Simulation of non-Newtonian fluid seepage into porous media stacked by carbon fibers using micro-scale reconstruction model

Abstract

Ceramic matrix composite of carbon fiber framework reinforced by silicon carbide (Cf/SiC) is a new material with excellent properties. In order to improve its preparation process, the flow of polycarbosilane solution in carbon fiber is studied based on the computational fluid dynamics method. CT images of carbon fiber porous media are obtained by Micro-CT imaging technology and optimized by means of ImageJ software. The 3D solid matrix and pore space models of carbon fiber porous media are established by using Mimics software, and the pore space model is meshed.

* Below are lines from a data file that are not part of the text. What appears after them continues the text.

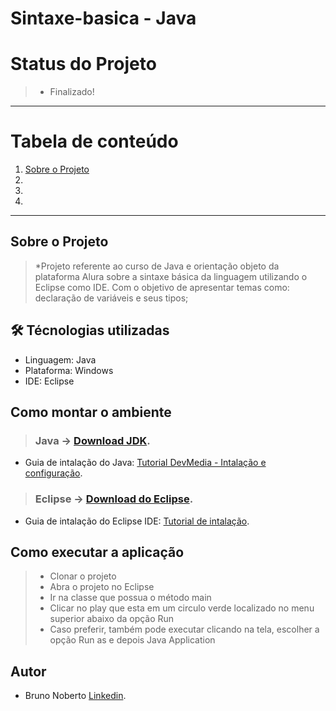 # Sintaxe-basica - Java

# Status do Projeto
> - Finalizado! 

*******
# Tabela de conteúdo
1. [Sobre o Projeto](#sobre)
2. [](#)
3. [](#)
4. []()
*******

<div id='sobre'/>

## Sobre o Projeto
>*Projeto referente ao curso de Java e orientação objeto da plataforma Alura sobre a sintaxe básica da linguagem utilizando o Eclipse como IDE.
Com o objetivo de apresentar temas como: declaração de variáveis e seus tipos;

<div id='whatismarkdown'/>

## 🛠 Técnologias utilizadas
- Linguagem: Java
- Plataforma: Windows
- IDE: Eclipse

## Como montar o ambiente

> ### Java -> [Download JDK](https://www.oracle.com/java/technologies/javase-downloads.html).
- Guia de intalação do Java: [Tutorial DevMedia - Intalação e configuração](https://www.devmedia.com.br/instalacao-e-configuracao-do-pacote-java-jdk/23749).

> ### Eclipse -> [Download do Eclipse](https://www.eclipse.org/).
- Guia de intalação do Eclipse IDE: [Tutorial de intalação](https://medium.com/danielpadua/java-spring-boot-eclipse-7a1c4c364839).

## Como executar a aplicação
> - Clonar o projeto
> - Abra o projeto no Eclipse
> - Ir na classe que possua o método main
> - Clicar no play que esta em um circulo verde localizado no menu superior abaixo da opção Run 
> - Caso preferir, também pode executar clicando na tela, escolher a opção Run as e depois Java Application


## Autor
- Bruno Noberto [Linkedin](https://www.linkedin.com/in/bruno-noberto/).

Using the computational fluid dynamics software Fluent, the VOF multiphase flow model is adopted, the surface tension model and contact angle model are introduced considering the micro-pore effect of porous media, and a suitable mathematical model for the transport of gas–liquid two-phase flow in carbon fiber porous media is established. The validity of CFD mathematical model is verified by comparing experimental data with simulation results. Based on the CFD simulation results, the effects of feed pressure, surface tension coefficient and contact angle on fluid flow are studied. It is found that the larger the feed pressure and contact angle, the more uniform the distribution of liquid phase, pressure and velocity in the medium, which is conducive to the flow of liquid phase in porous media. The larger the surface tension coefficient, the longer the breakthrough time of liquid, and the more uneven the liquid distribution. This study is helpful to understand the law of fluid transport in porous media and provides theoretical basis for the preparation of Cf/SiC composites.